Water contaminated with some of the chemicals found in drinking water and fracking wastewater has been shown to affect hormone levels in mice:
More than 15 million Americans live within a one-mile radius of unconventional oil and gas (UOG) operations. UOGs combine directional drilling and hydraulic fracturing, or "fracking," to release natural gas from underground rock. Scientific studies, while ongoing, are still inconclusive on the potential long-term effects fracturing has on human development. Today, researchers at the University of Missouri released a study that is the first of its kind to link exposure to chemicals released during hydraulic fracturing to adverse reproductive and developmental outcomes in mice. Scientists believe that exposure to these chemicals also could pose a threat to human development.

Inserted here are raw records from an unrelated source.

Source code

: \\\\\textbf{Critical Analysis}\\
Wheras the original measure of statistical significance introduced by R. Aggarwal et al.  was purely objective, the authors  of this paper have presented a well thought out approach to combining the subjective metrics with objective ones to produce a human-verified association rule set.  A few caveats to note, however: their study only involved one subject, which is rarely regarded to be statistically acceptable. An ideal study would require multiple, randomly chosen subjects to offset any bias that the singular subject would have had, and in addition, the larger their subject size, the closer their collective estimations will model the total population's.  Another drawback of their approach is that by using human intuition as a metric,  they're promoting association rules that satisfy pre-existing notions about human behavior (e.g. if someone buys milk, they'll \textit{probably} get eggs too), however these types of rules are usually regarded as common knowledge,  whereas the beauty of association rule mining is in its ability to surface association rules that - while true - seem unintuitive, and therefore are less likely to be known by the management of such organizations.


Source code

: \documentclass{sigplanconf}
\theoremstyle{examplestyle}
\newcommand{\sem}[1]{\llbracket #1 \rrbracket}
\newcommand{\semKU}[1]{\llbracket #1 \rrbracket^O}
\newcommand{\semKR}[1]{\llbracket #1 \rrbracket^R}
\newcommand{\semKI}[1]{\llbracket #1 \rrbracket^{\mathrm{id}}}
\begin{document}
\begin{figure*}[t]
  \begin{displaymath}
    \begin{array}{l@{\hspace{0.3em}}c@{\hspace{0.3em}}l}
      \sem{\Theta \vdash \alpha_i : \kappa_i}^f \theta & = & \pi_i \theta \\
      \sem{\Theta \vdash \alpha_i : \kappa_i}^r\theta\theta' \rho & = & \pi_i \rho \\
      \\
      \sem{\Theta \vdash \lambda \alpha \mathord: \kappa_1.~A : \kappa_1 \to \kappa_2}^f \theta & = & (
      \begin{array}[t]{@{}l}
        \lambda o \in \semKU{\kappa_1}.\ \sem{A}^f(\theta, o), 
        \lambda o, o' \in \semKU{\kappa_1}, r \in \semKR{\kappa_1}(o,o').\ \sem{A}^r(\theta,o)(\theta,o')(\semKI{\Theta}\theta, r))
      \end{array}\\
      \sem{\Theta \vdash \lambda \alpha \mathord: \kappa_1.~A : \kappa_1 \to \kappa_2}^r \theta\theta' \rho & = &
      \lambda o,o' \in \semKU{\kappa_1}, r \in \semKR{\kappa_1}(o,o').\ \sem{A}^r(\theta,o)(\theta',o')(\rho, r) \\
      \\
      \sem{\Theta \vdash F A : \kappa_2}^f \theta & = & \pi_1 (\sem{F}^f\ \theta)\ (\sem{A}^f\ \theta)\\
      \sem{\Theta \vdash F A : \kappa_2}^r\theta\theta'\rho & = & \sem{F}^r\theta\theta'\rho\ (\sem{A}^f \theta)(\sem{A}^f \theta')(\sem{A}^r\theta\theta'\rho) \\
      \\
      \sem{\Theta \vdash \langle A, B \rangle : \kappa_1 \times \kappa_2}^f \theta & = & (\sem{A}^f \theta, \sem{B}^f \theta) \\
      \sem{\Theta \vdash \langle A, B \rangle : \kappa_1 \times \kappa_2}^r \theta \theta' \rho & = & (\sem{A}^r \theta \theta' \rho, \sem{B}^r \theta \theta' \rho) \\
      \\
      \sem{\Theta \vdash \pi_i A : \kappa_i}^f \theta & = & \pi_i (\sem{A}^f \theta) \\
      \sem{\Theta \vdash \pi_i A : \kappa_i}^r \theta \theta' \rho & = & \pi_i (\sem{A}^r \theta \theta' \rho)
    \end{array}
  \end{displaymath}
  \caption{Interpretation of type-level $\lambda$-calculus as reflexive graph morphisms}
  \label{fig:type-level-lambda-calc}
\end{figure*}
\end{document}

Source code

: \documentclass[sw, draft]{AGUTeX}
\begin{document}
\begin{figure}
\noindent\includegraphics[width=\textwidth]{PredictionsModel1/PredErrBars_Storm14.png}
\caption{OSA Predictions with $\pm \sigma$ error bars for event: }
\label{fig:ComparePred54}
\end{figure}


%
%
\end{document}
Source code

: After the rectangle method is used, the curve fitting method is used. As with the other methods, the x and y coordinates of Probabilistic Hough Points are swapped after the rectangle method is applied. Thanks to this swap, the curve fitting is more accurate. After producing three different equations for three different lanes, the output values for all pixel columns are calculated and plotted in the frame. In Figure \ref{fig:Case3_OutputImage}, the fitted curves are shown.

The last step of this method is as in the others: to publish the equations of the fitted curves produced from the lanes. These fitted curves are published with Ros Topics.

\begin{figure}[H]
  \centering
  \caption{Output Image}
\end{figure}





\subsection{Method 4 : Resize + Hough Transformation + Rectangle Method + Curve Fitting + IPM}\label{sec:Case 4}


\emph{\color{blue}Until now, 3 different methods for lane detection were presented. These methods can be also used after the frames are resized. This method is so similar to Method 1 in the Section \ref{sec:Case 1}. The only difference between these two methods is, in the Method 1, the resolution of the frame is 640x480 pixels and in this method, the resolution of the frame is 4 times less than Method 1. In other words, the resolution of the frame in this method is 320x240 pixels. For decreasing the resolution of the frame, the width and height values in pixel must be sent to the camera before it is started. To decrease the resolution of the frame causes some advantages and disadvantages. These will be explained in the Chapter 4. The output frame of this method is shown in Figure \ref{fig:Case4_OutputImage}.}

"Researchers have previously found that endocrine-disrupting chemicals (EDCs) mimic or block hormones — the chemical messengers that regulate respiration, reproduction, metabolism, growth and other biological functions," said Susan C. Nagel, Nagel, an associate professor of obstetrics, gynecology and women's health in the School of Medicine. "Evidence from this study indicates that developmental exposure to fracking and drilling chemicals may pose a threat to fertility in animals and potentially people. Negative outcomes were observed even in mice exposed to the lowest dose of chemicals, which was lower than the concentrations found in groundwater at some locations with past oil and gas wastewater spills."
Researchers mixed 23 oil and gas chemicals in four different concentrations to reflect concentrations ranging from those found in drinking water and groundwater to concentrations found in industry wastewater. The mixtures were added to drinking water given to pregnant mice in the laboratory until they gave birth. The female offspring of the mice that drank the chemical mixtures were compared to female offspring of mice in a control group that were not exposed. Mice exposed to drilling chemicals had lower levels of key hormones related to reproductive health compared to the control group.
Adverse Reproductive and Developmental Health Outcomes Following Prenatal Exposure to a Hydraulic Fracturing Chemical Mixture in Female C57Bl/6 Mice (open, DOI: 10.1210/en.2016-1242) (DX)
(Score: 2, Touché) by Francis on Tuesday August 30 2016, @06:42PM
What about those folks with flammable drinking water? And what about those earthquakes that just happened to start at the same time that the fracking did?
But, even if we grant the notion that the fracking itself isn't dangerous, what about all those gases that are being put into the atmosphere when we subsequently burn the gas? We should be shutting down oil and gas production, not increasing it. At some point we'll have emitted too much gas into the atmosphere that we'll have to take drastic action and chances are that we're already past that point. We're already seeing people being displaced by climate change, why further the problem so that a few obscenely rich companies can continue to profit at tax payer expense?